He may have lost out to his team mate Lewis Hamilton in Spain, but Valtteri Bottas’s ruthless consistency of late has ensured he retains top spot in our index of driver form…
HOW IT'S DONE
In a new feature for 2018, our team of experts assess each driver after every Grand Prix and score them according to their performance across the weekend - taking machinery out of the equation
Our experts' scores are then combined to produce an ongoing overall ranking which reflects driver form - taking only the three most recent races into account
This week's Top 10
A crash in the opening race weekend of the season could have destabilised Valtteri Bottas. But the Finn has since proved unflappable. Second in three of the last four races, with a victory cruelly taken from him in the other is champion-esque form – and gives him an unbeatable three-race performance score in our index. In Spain, he missed out on pole to team mate Lewis Hamilton by just 0.040s. Come race day, he was slipstreamed by Sebastian Vettel, which dropped him to third. But from there, he drove faultlessly, managing his tyres brilliantly to make a one-stop possible and thus allow him to snatch second back. Keep performing like this and not only will Bottas hold onto the number one slot in our rankings, Mercedes Team Principal Toto Wolff will surely snap him up for another year at the Silver Arrows.
He may not have a car capable of winning a Grand Prix just yet, but Alonso is definitely making the most of what he’s got. Having made Q3 for the first time this season, the McLaren driver had a messy start, dropping three places to 11th amid the first-lap chaos. But he clawed his way back through the field, pulling off a spectacular overtake on Esteban Ocon around the outside of Turn 3, to finish eighth. To have scored four times the number of points as his team mate Stoffel Vandoorne shows just how much he’s achieved. It wasn’t his best drive of the season, but it wasn’t far off - and his consistency is enough to move him to within touching distance of our summit.

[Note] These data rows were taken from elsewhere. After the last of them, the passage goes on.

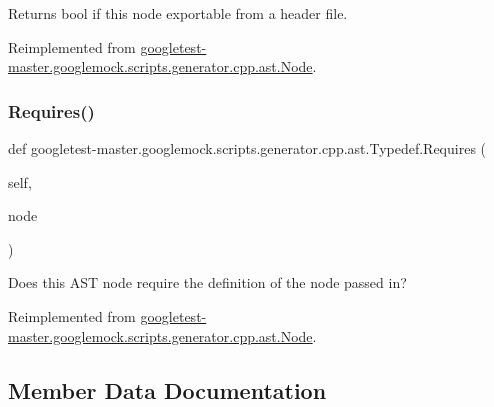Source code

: \begin{DoxyVerb}Returns bool if this node exportable from a header file.\end{DoxyVerb}
 

Reimplemented from \mbox{\hyperlink{classgoogletest-master_1_1googlemock_1_1scripts_1_1generator_1_1cpp_1_1ast_1_1_node_a84e05fc36f3b1f650b0aad690ef91c3a}{googletest-\/master.\+googlemock.\+scripts.\+generator.\+cpp.\+ast.\+Node}}.

\mbox{\label{classgoogletest-master_1_1googlemock_1_1scripts_1_1generator_1_1cpp_1_1ast_1_1_typedef_af8262594635a86d4673333e39a7d3835}} 
\subsubsection{\texorpdfstring{Requires()}{Requires()}}
{\footnotesize\ttfamily def googletest-\/master.\+googlemock.\+scripts.\+generator.\+cpp.\+ast.\+Typedef.\+Requires (\begin{DoxyParamCaption}\item[{}]{self,  }\item[{}]{node }\end{DoxyParamCaption})}

\begin{DoxyVerb}Does this AST node require the definition of the node passed in?\end{DoxyVerb}
 

Reimplemented from \mbox{\hyperlink{classgoogletest-master_1_1googlemock_1_1scripts_1_1generator_1_1cpp_1_1ast_1_1_node_a2e88d3bf96b19fe72c26eec93e104381}{googletest-\/master.\+googlemock.\+scripts.\+generator.\+cpp.\+ast.\+Node}}.



\subsection{Member Data Documentation}
\mbox{\label{classgoogletest-master_1_1googlemock_1_1scripts_1_1generator_1_1cpp_1_1ast_1_1_typedef_a222f44ae556c0c1283d3939462701e20}}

Hamilton lucked into victory in Baku – and he wasn’t afraid to admit it. But there was no luck required in Spain as he showed a level of domination we’ve not seen since last year, and in the process raised his three-race score sufficiently to vault up our power rankings chart. His pole lap was solid, but it was his performance in the race that really impressed. Once clear away at the start, the result never really looked in doubt. Hamilton said he had found the synergy between himself and the car for the first time this season. And it was quite the response given the season he’s had so far. A 17-point lead, having only truly dominated one weekend, is a mighty fine position to be in. His rivals should be worried.
After looking like he’d ‘clicked’ with F1 in Baku, the much-heralded Sauber driver scored a second successive points finish in Spain, thanks to another top performance in which he had a pace advantage over team mate Marcus Ericsson all weekend, even making it into Q2. That was enough to lift the 20-year-old into this week’s ranking. Another top result on home soil in Monaco and he has a shot at the top spot, such is his current three-race score.
The German slumps down our rankings after another disappointing weekend, though in truth his drop has more to do with the inspired performances of others than any major lapse in form. In Spain, Vettel simply couldn’t get tyres to work for him, though how much of that was down to him and how much was down to the car is open to debate. Either way, he was off the podium for the third race in a row.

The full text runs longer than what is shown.